* _ABOUT THIS EXERCISE_: What is needed is an exact repetition of the lines below, from the first one through the one holding "Before diving into", with no pictures and nothing else.

(Stored items from a collection)
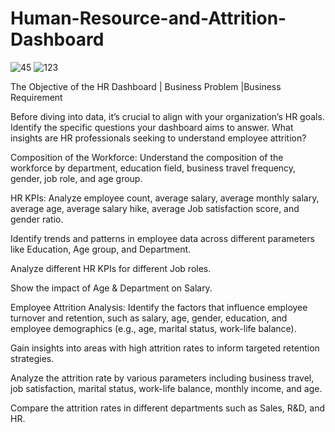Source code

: # Human-Resource-and-Attrition-Dashboard
![45](https://github.com/user-attachments/assets/b841cbcc-afc4-4c74-b092-edc373f34e44)
![123](https://github.com/user-attachments/assets/c36237af-dd85-4637-8c35-6eaa7858c6f4)

The Objective of the HR Dashboard | Business Problem |Business Requirement

Before diving into data, it’s crucial to align with your organization’s HR goals. Identify the specific questions your dashboard aims to answer. What insights are HR professionals seeking to understand employee attrition?

Composition of the Workforce: Understand the composition of the workforce by department, education field, business travel frequency, gender, job role, and age group.

HR KPIs: Analyze employee count, average salary, average monthly salary, average age, average salary hike, average Job satisfaction score, and gender ratio.

Identify trends and patterns in employee data across different parameters like Education, Age group, and Department.

Analyze different HR KPIs for different Job roles.

Show the impact of Age & Department on Salary.

Employee Attrition Analysis: Identify the factors that influence employee turnover and retention, such as salary, age, gender, education, and employee demographics (e.g., age, marital status, work-life balance).

Gain insights into areas with high attrition rates to inform targeted retention strategies.

Analyze the attrition rate by various parameters including business travel, job satisfaction, marital status, work-life balance, monthly income, and age.

Compare the attrition rates in different departments such as Sales, R&D, and HR.
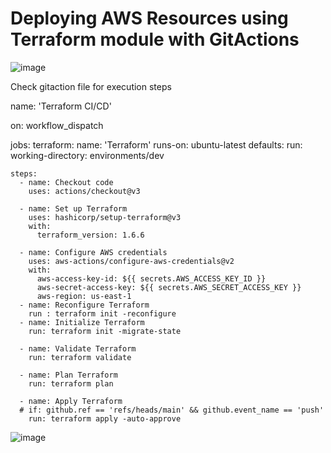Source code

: # Deploying AWS Resources using Terraform module with GitActions
![image](https://github.com/user-attachments/assets/ce920039-ebfc-4941-91b9-3c05a4133d5a)


Check gitaction file for execution steps

name: 'Terraform CI/CD'

on:
 workflow_dispatch

jobs:
  terraform:
    name: 'Terraform'
    runs-on: ubuntu-latest
    defaults:
      run:
        working-directory: environments/dev

    steps:
      - name: Checkout code
        uses: actions/checkout@v3

      - name: Set up Terraform
        uses: hashicorp/setup-terraform@v3
        with:
          terraform_version: 1.6.6

      - name: Configure AWS credentials
        uses: aws-actions/configure-aws-credentials@v2
        with:
          aws-access-key-id: ${{ secrets.AWS_ACCESS_KEY_ID }}
          aws-secret-access-key: ${{ secrets.AWS_SECRET_ACCESS_KEY }}
          aws-region: us-east-1
      - name: Reconfigure Terraform
        run : terraform init -reconfigure
      - name: Initialize Terraform
        run: terraform init -migrate-state

      - name: Validate Terraform
        run: terraform validate

      - name: Plan Terraform
        run: terraform plan

      - name: Apply Terraform
      # if: github.ref == 'refs/heads/main' && github.event_name == 'push'
        run: terraform apply -auto-approve

![image](https://github.com/user-attachments/assets/71e76b8b-ea14-407d-ad5b-c86897cddade)
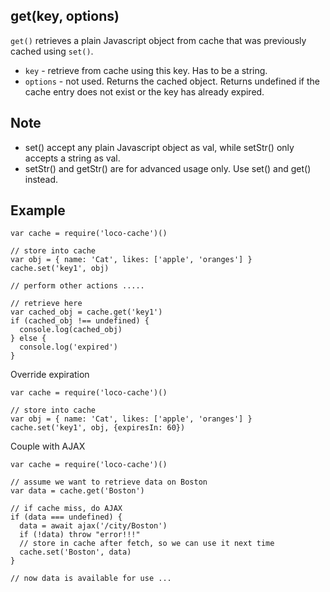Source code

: ## get(key, options)
`get()` retrieves a plain Javascript object from cache that was previously cached using `set()`.
* `key` - retrieve from cache using this key. Has to be a string.
* `options` - not used.
Returns the cached object. Returns undefined if the cache entry does not exist or the key has already expired.


## Note
* set() accept any plain Javascript object as val, while setStr() only accepts a string as val.
* setStr() and getStr() are for advanced usage only. Use set() and get() instead.


## Example

    var cache = require('loco-cache')()
    
    // store into cache
    var obj = { name: 'Cat', likes: ['apple', 'oranges'] }
    cache.set('key1', obj)
    
    // perform other actions .....
    
    // retrieve here
    var cached_obj = cache.get('key1')
    if (cached_obj !== undefined) {
      console.log(cached_obj)
    } else {
      console.log('expired')
    }
  

Override expiration

    var cache = require('loco-cache')()
    
    // store into cache
    var obj = { name: 'Cat', likes: ['apple', 'oranges'] }
    cache.set('key1', obj, {expiresIn: 60})
    

Couple with AJAX

    var cache = require('loco-cache')()
    
    // assume we want to retrieve data on Boston
    var data = cache.get('Boston')
    
    // if cache miss, do AJAX
    if (data === undefined) {
      data = await ajax('/city/Boston')
      if (!data) throw "error!!!"
      // store in cache after fetch, so we can use it next time
      cache.set('Boston', data)
    }
    
    // now data is available for use ...
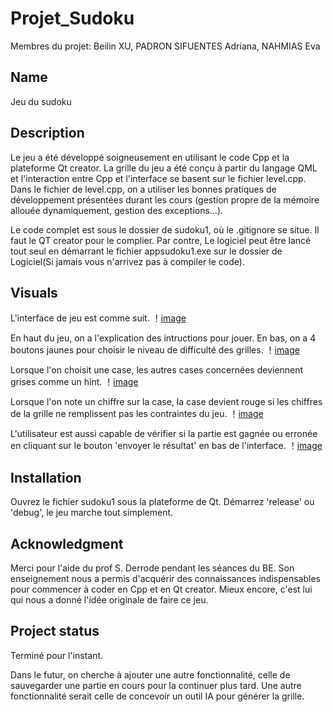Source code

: # Projet_Sudoku

Membres du projet: Beilin XU, PADRON SIFUENTES Adriana, NAHMIAS Eva

## Name
Jeu du sudoku

## Description
Le jeu a été développé soigneusement en utilisant le code Cpp et la plateforme Qt creator. La grille du jeu a été conçu à partir du langage QML et l'interaction entre Cpp et l'interface se basent sur le fichier level.cpp. Dans le fichier de level.cpp, on a utiliser les bonnes pratiques de développement présentées durant les cours (gestion propre de la mémoire allouée dynamiquement, gestion des exceptions…).

Le code complet est sous le dossier de sudoku1, où le .gitignore se situe. Il faut le QT creator pour le complier.
Par contre, Le logiciel peut être lancé tout seul en démarrant le fichier appsudoku1.exe sur le dossier de Logiciel(Si jamais vous n'arrivez pas à compiler le code).

## Visuals

L'interface de jeu est comme suit. 
！[image](https://gitlab.ec-lyon.fr/bxu/projet_sudoku/-/blob/main/img/interface.png)

En haut du jeu, on a l'explication des intructions pour jouer. En bas, on a 4 boutons jaunes pour choisir le niveau de difficulté des grilles.
！[image](https://gitlab.ec-lyon.fr/bxu/projet_sudoku/-/blob/main/img/choose_level.png)

Lorsque l'on choisit une case, les autres cases concernées deviennent grises comme un hint.
！[image](https://gitlab.ec-lyon.fr/bxu/projet_sudoku/-/blob/main/img/chosen.png)

Lorsque l'on note un chiffre sur la case, la case devient rouge si les chiffres de la grille ne remplissent pas les contraintes du jeu.
！[image](https://gitlab.ec-lyon.fr/bxu/projet_sudoku/-/blob/main/img/false.png)

L'utilisateur est aussi capable de vérifier si la partie est gagnée ou erronée en cliquant sur le bouton 'envoyer le résultat' en bas de l'interface.
！[image](https://gitlab.ec-lyon.fr/bxu/projet_sudoku/-/blob/main/img/envoyer_res.png)



## Installation
Ouvrez le fichier sudoku1 sous la plateforme de Qt. 
Démarrez 'release' ou 'debug', le jeu marche tout simplement.

## Acknowledgment
Merci pour l'aide du prof S. Derrode pendant les séances du BE. Son enseignement nous a permis d'acquérir des connaissances indispensables pour commencer à coder en Cpp et en Qt creator. Mieux encore, c'est lui qui nous a donné l'idée originale de faire ce jeu.

## Project status
Terminé pour l'instant.

Dans le futur, on cherche à ajouter une autre fonctionnalité, celle de sauvegarder une partie en cours pour la continuer plus tard. Une autre fonctionnalité serait celle de concevoir un outil IA pour générer la grille.


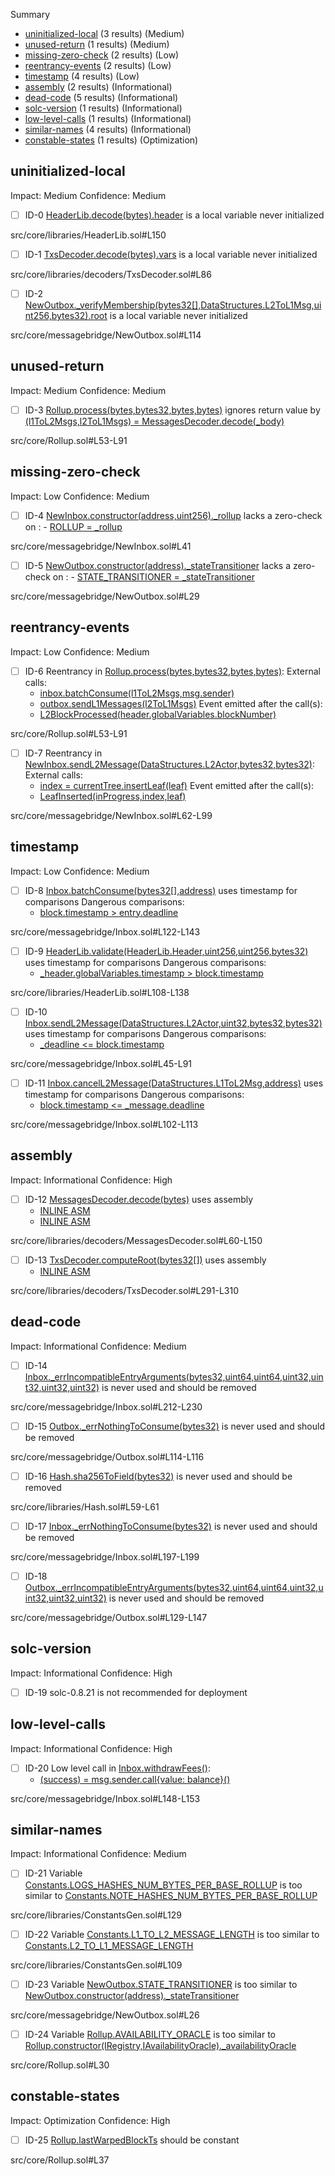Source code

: Summary
 - [uninitialized-local](#uninitialized-local) (3 results) (Medium)
 - [unused-return](#unused-return) (1 results) (Medium)
 - [missing-zero-check](#missing-zero-check) (2 results) (Low)
 - [reentrancy-events](#reentrancy-events) (2 results) (Low)
 - [timestamp](#timestamp) (4 results) (Low)
 - [assembly](#assembly) (2 results) (Informational)
 - [dead-code](#dead-code) (5 results) (Informational)
 - [solc-version](#solc-version) (1 results) (Informational)
 - [low-level-calls](#low-level-calls) (1 results) (Informational)
 - [similar-names](#similar-names) (4 results) (Informational)
 - [constable-states](#constable-states) (1 results) (Optimization)
## uninitialized-local
Impact: Medium
Confidence: Medium
 - [ ] ID-0
[HeaderLib.decode(bytes).header](src/core/libraries/HeaderLib.sol#L150) is a local variable never initialized

src/core/libraries/HeaderLib.sol#L150


 - [ ] ID-1
[TxsDecoder.decode(bytes).vars](src/core/libraries/decoders/TxsDecoder.sol#L86) is a local variable never initialized

src/core/libraries/decoders/TxsDecoder.sol#L86


 - [ ] ID-2
[NewOutbox._verifyMembership(bytes32[],DataStructures.L2ToL1Msg,uint256,bytes32).root](src/core/messagebridge/NewOutbox.sol#L114) is a local variable never initialized

src/core/messagebridge/NewOutbox.sol#L114


## unused-return
Impact: Medium
Confidence: Medium
 - [ ] ID-3
[Rollup.process(bytes,bytes32,bytes,bytes)](src/core/Rollup.sol#L53-L91) ignores return value by [(l1ToL2Msgs,l2ToL1Msgs) = MessagesDecoder.decode(_body)](src/core/Rollup.sol#L69)

src/core/Rollup.sol#L53-L91


## missing-zero-check
Impact: Low
Confidence: Medium
 - [ ] ID-4
[NewInbox.constructor(address,uint256)._rollup](src/core/messagebridge/NewInbox.sol#L41) lacks a zero-check on :
		- [ROLLUP = _rollup](src/core/messagebridge/NewInbox.sol#L42)

src/core/messagebridge/NewInbox.sol#L41


 - [ ] ID-5
[NewOutbox.constructor(address)._stateTransitioner](src/core/messagebridge/NewOutbox.sol#L29) lacks a zero-check on :
		- [STATE_TRANSITIONER = _stateTransitioner](src/core/messagebridge/NewOutbox.sol#L30)

src/core/messagebridge/NewOutbox.sol#L29


## reentrancy-events
Impact: Low
Confidence: Medium
 - [ ] ID-6
Reentrancy in [Rollup.process(bytes,bytes32,bytes,bytes)](src/core/Rollup.sol#L53-L91):
	External calls:
	- [inbox.batchConsume(l1ToL2Msgs,msg.sender)](src/core/Rollup.sol#L85)
	- [outbox.sendL1Messages(l2ToL1Msgs)](src/core/Rollup.sol#L88)
	Event emitted after the call(s):
	- [L2BlockProcessed(header.globalVariables.blockNumber)](src/core/Rollup.sol#L90)

src/core/Rollup.sol#L53-L91


 - [ ] ID-7
Reentrancy in [NewInbox.sendL2Message(DataStructures.L2Actor,bytes32,bytes32)](src/core/messagebridge/NewInbox.sol#L62-L99):
	External calls:
	- [index = currentTree.insertLeaf(leaf)](src/core/messagebridge/NewInbox.sol#L95)
	Event emitted after the call(s):
	- [LeafInserted(inProgress,index,leaf)](src/core/messagebridge/NewInbox.sol#L96)

src/core/messagebridge/NewInbox.sol#L62-L99


## timestamp
Impact: Low
Confidence: Medium
 - [ ] ID-8
[Inbox.batchConsume(bytes32[],address)](src/core/messagebridge/Inbox.sol#L122-L143) uses timestamp for comparisons
	Dangerous comparisons:
	- [block.timestamp > entry.deadline](src/core/messagebridge/Inbox.sol#L136)

src/core/messagebridge/Inbox.sol#L122-L143


 - [ ] ID-9
[HeaderLib.validate(HeaderLib.Header,uint256,uint256,bytes32)](src/core/libraries/HeaderLib.sol#L108-L138) uses timestamp for comparisons
	Dangerous comparisons:
	- [_header.globalVariables.timestamp > block.timestamp](src/core/libraries/HeaderLib.sol#L122)

src/core/libraries/HeaderLib.sol#L108-L138


 - [ ] ID-10
[Inbox.sendL2Message(DataStructures.L2Actor,uint32,bytes32,bytes32)](src/core/messagebridge/Inbox.sol#L45-L91) uses timestamp for comparisons
	Dangerous comparisons:
	- [_deadline <= block.timestamp](src/core/messagebridge/Inbox.sol#L54)

src/core/messagebridge/Inbox.sol#L45-L91


 - [ ] ID-11
[Inbox.cancelL2Message(DataStructures.L1ToL2Msg,address)](src/core/messagebridge/Inbox.sol#L102-L113) uses timestamp for comparisons
	Dangerous comparisons:
	- [block.timestamp <= _message.deadline](src/core/messagebridge/Inbox.sol#L108)

src/core/messagebridge/Inbox.sol#L102-L113


## assembly
Impact: Informational
Confidence: High
 - [ ] ID-12
[MessagesDecoder.decode(bytes)](src/core/libraries/decoders/MessagesDecoder.sol#L60-L150) uses assembly
	- [INLINE ASM](src/core/libraries/decoders/MessagesDecoder.sol#L79-L81)
	- [INLINE ASM](src/core/libraries/decoders/MessagesDecoder.sol#L112-L118)

src/core/libraries/decoders/MessagesDecoder.sol#L60-L150


 - [ ] ID-13
[TxsDecoder.computeRoot(bytes32[])](src/core/libraries/decoders/TxsDecoder.sol#L291-L310) uses assembly
	- [INLINE ASM](src/core/libraries/decoders/TxsDecoder.sol#L298-L300)

src/core/libraries/decoders/TxsDecoder.sol#L291-L310


## dead-code
Impact: Informational
Confidence: Medium
 - [ ] ID-14
[Inbox._errIncompatibleEntryArguments(bytes32,uint64,uint64,uint32,uint32,uint32,uint32)](src/core/messagebridge/Inbox.sol#L212-L230) is never used and should be removed

src/core/messagebridge/Inbox.sol#L212-L230


 - [ ] ID-15
[Outbox._errNothingToConsume(bytes32)](src/core/messagebridge/Outbox.sol#L114-L116) is never used and should be removed

src/core/messagebridge/Outbox.sol#L114-L116


 - [ ] ID-16
[Hash.sha256ToField(bytes32)](src/core/libraries/Hash.sol#L59-L61) is never used and should be removed

src/core/libraries/Hash.sol#L59-L61


 - [ ] ID-17
[Inbox._errNothingToConsume(bytes32)](src/core/messagebridge/Inbox.sol#L197-L199) is never used and should be removed

src/core/messagebridge/Inbox.sol#L197-L199


 - [ ] ID-18
[Outbox._errIncompatibleEntryArguments(bytes32,uint64,uint64,uint32,uint32,uint32,uint32)](src/core/messagebridge/Outbox.sol#L129-L147) is never used and should be removed

src/core/messagebridge/Outbox.sol#L129-L147


## solc-version
Impact: Informational
Confidence: High
 - [ ] ID-19
solc-0.8.21 is not recommended for deployment

## low-level-calls
Impact: Informational
Confidence: High
 - [ ] ID-20
Low level call in [Inbox.withdrawFees()](src/core/messagebridge/Inbox.sol#L148-L153):
	- [(success) = msg.sender.call{value: balance}()](src/core/messagebridge/Inbox.sol#L151)

src/core/messagebridge/Inbox.sol#L148-L153


## similar-names
Impact: Informational
Confidence: Medium
 - [ ] ID-21
Variable [Constants.LOGS_HASHES_NUM_BYTES_PER_BASE_ROLLUP](src/core/libraries/ConstantsGen.sol#L129) is too similar to [Constants.NOTE_HASHES_NUM_BYTES_PER_BASE_ROLLUP](src/core/libraries/ConstantsGen.sol#L122)

src/core/libraries/ConstantsGen.sol#L129


 - [ ] ID-22
Variable [Constants.L1_TO_L2_MESSAGE_LENGTH](src/core/libraries/ConstantsGen.sol#L109) is too similar to [Constants.L2_TO_L1_MESSAGE_LENGTH](src/core/libraries/ConstantsGen.sol#L110)

src/core/libraries/ConstantsGen.sol#L109


 - [ ] ID-23
Variable [NewOutbox.STATE_TRANSITIONER](src/core/messagebridge/NewOutbox.sol#L26) is too similar to [NewOutbox.constructor(address)._stateTransitioner](src/core/messagebridge/NewOutbox.sol#L29)

src/core/messagebridge/NewOutbox.sol#L26


 - [ ] ID-24
Variable [Rollup.AVAILABILITY_ORACLE](src/core/Rollup.sol#L30) is too similar to [Rollup.constructor(IRegistry,IAvailabilityOracle)._availabilityOracle](src/core/Rollup.sol#L39)

src/core/Rollup.sol#L30


## constable-states
Impact: Optimization
Confidence: High
 - [ ] ID-25
[Rollup.lastWarpedBlockTs](src/core/Rollup.sol#L37) should be constant 

src/core/Rollup.sol#L37


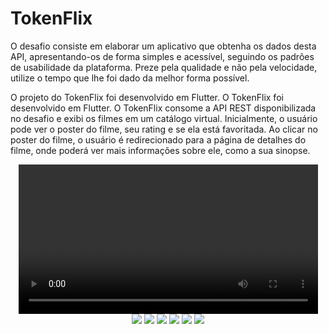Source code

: # TokenFlix

O desafio consiste em elaborar um aplicativo que obtenha os dados desta API, apresentando-os de forma simples e acessível, seguindo os padrões de usabilidade da plataforma. Preze pela qualidade e não pela velocidade, utilize o tempo que lhe foi dado da melhor forma possível.

O projeto do TokenFlix foi desenvolvido em Flutter. O TokenFlix foi desenvolvido em Flutter. O TokenFlix consome a API REST disponibilizada no desafio e exibi os filmes em um catálogo virtual. Inicialmente, o usuário pode ver o poster do filme, seu rating e se ela está favoritada. Ao clicar no poster do filme, o usuário é redirecionado para a página de detalhes do filme, onde poderá ver mais informações sobre ele, como a sua sinopse.

<div align="center">
    <video src="docs/video.webm" type="video/webm" width=95%>
</div>

<div align="center" width=95%>
    <img src="docs/iPhone_12_Pro.png">
    <img src="docs/iPhone_SE_(1).png">
    <img src="docs/iPhone_SE.png">
    <img src="docs/Pixel_5.png">
    <img src="docs/Nest_Hub.png">
    <img src="docs/Nest_Hub_Max.png">
</div>
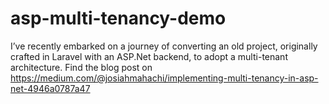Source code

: # asp-multi-tenancy-demo
I’ve recently embarked on a journey of converting an old project, originally crafted in Laravel with an ASP.Net backend, to adopt a multi-tenant architecture. Find the blog post on https://medium.com/@josiahmahachi/implementing-multi-tenancy-in-asp-net-4946a0787a47
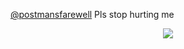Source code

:  [@postmansfarewell](https://github.com/postmansfarewell) Pls stop hurting me
<p align="center">
<img src=https://i.postimg.cc/qBmDLqSb/IMG-4832.jpg>

  


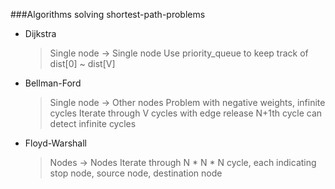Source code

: ###Algorithms solving shortest-path-problems

* Dijkstra

  > Single node -> Single node
  > Use priority_queue to keep track of dist[0] ~ dist[V]

* Bellman-Ford

  > Single node -> Other nodes
  > Problem with negative weights, infinite cycles
  > Iterate through V cycles with edge release
  > N+1th cycle can detect infinite cycles

* Floyd-Warshall 

  > Nodes -> Nodes
  > Iterate through N * N * N cycle, each indicating stop node, source node, destination node
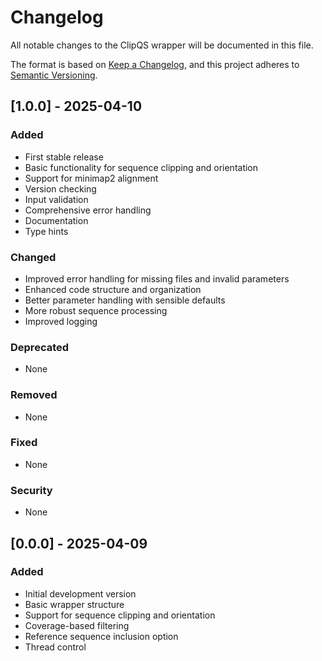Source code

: # Changelog

All notable changes to the ClipQS wrapper will be documented in this file.

The format is based on [Keep a Changelog](https://keepachangelog.com/en/1.0.0/),
and this project adheres to [Semantic Versioning](https://semver.org/spec/v2.0.0.html).

## [1.0.0] - 2025-04-10

### Added
- First stable release
- Basic functionality for sequence clipping and orientation
- Support for minimap2 alignment
- Version checking
- Input validation
- Comprehensive error handling
- Documentation
- Type hints

### Changed
- Improved error handling for missing files and invalid parameters
- Enhanced code structure and organization
- Better parameter handling with sensible defaults
- More robust sequence processing
- Improved logging

### Deprecated
- None

### Removed
- None

### Fixed
- None

### Security
- None

## [0.0.0] - 2025-04-09

### Added
- Initial development version
- Basic wrapper structure
- Support for sequence clipping and orientation
- Coverage-based filtering
- Reference sequence inclusion option
- Thread control 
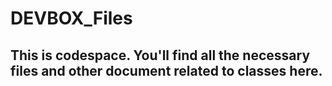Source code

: # DEVBOX_Files
## This is codespace. You'll find all the necessary files and other document related to classes here.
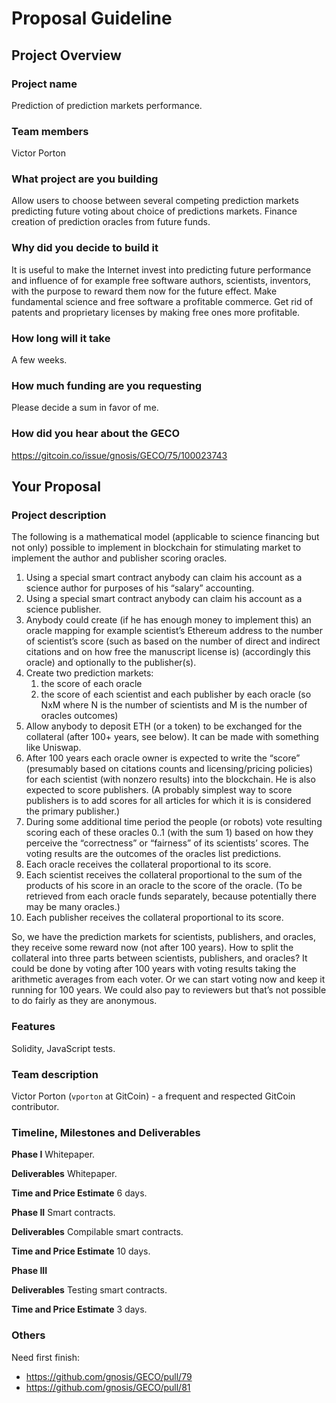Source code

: # Proposal Guideline 

## Project Overview

### Project name
Prediction of prediction markets performance.
### Team members 
Victor Porton
### What project are you building 
Allow users to choose between several competing prediction markets predicting future voting about choice of predictions markets. Finance creation of prediction oracles from future funds.
### Why did you decide to build it 
It is useful to make the Internet invest into predicting future performance and influence of for example free software authors, scientists, inventors, with the purpose to reward them now for the future effect. Make fundamental science and free software a profitable commerce. Get rid of patents and proprietary licenses by making free ones more profitable.
### How long will it take 
A few weeks.
### How much funding are you requesting  
Please decide a sum in favor of me.
### How did you hear about the GECO
https://gitcoin.co/issue/gnosis/GECO/75/100023743

## Your Proposal 
### Project description
The following is a mathematical model (applicable to science financing but not only) possible to implement in blockchain for stimulating market to implement the author and publisher scoring oracles.

1. Using a special smart contract anybody can claim his account as a science author for purposes of his “salary” accounting.
2. Using a special smart contract anybody can claim his account as a science publisher.
3. Anybody could create (if he has enough money to implement this) an oracle mapping for example scientist’s Ethereum address to the number of scientist’s score (such as based on the number of direct and indirect citations and on how free the manuscript license is) (accordingly this oracle) and optionally to the publisher(s).
4. Create two prediction markets:
    1. the score of each oracle
    2. the score of each scientist and each publisher by each oracle (so NxM where N is the number of scientists and M is the number of oracles outcomes)
5. Allow anybody to deposit ETH (or a token) to be exchanged for the collateral (after 100+ years, see below). It can be made with something like Uniswap.
6. After 100 years each oracle owner is expected to write the “score” (presumably based on citations counts and licensing/pricing policies) for each scientist (with nonzero results) into the blockchain. He is also expected to score publishers. (A probably simplest way to score publishers is to add scores for all articles for which it is is considered the primary publisher.)
7. During some additional time period the people (or robots) vote resulting scoring each of these oracles 0..1 (with the sum 1) based on how they perceive the “correctness” or “fairness” of its scientists’ scores. The voting results are the outcomes of the oracles list predictions.
8. Each oracle receives the collateral proportional to its score.
9. Each scientist receives the collateral proportional to the sum of the products of his score in an oracle to the score of the oracle. (To be retrieved from each oracle funds separately, because potentially there may be many oracles.)
10. Each publisher receives the collateral proportional to its score.

So, we have the prediction markets for scientists, publishers, and oracles, they receive some reward now (not after 100 years).
How to split the collateral into three parts between scientists, publishers, and oracles? It could be done by voting after 100 years with voting results taking the arithmetic averages from each voter. Or we can start voting now and keep it running for 100 years.
We could also pay to reviewers but that’s not possible to do fairly as they are anonymous.
### Features
Solidity, JavaScript tests.
### Team description
Victor Porton (`vporton` at GitCoin) - a frequent and respected GitCoin contributor.
### Timeline, Milestones and Deliverables

**Phase I**
Whitepaper.

**Deliverables**
Whitepaper.

**Time and Price Estimate**
6 days.

**Phase II**
Smart contracts.

**Deliverables**
Compilable smart contracts.

**Time and Price Estimate**
10 days.

**Phase III**

**Deliverables**
Testing smart contracts.

**Time and Price Estimate**
3 days.

### Others	 
Need first finish:
* https://github.com/gnosis/GECO/pull/79
* https://github.com/gnosis/GECO/pull/81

* _SOLUTION BELOW_:
Source code

: # Human-Resource-and-Attrition-Dashboard
![45](https://github.com/user-attachments/assets/b841cbcc-afc4-4c74-b092-edc373f34e44)
![123](https://github.com/user-attachments/assets/c36237af-dd85-4637-8c35-6eaa7858c6f4)

The Objective of the HR Dashboard | Business Problem |Business Requirement

Before diving into data, it’s crucial to align with your organization’s HR goals. Identify the specific questions your dashboard aims to answer. What insights are HR professionals seeking to understand employee attrition?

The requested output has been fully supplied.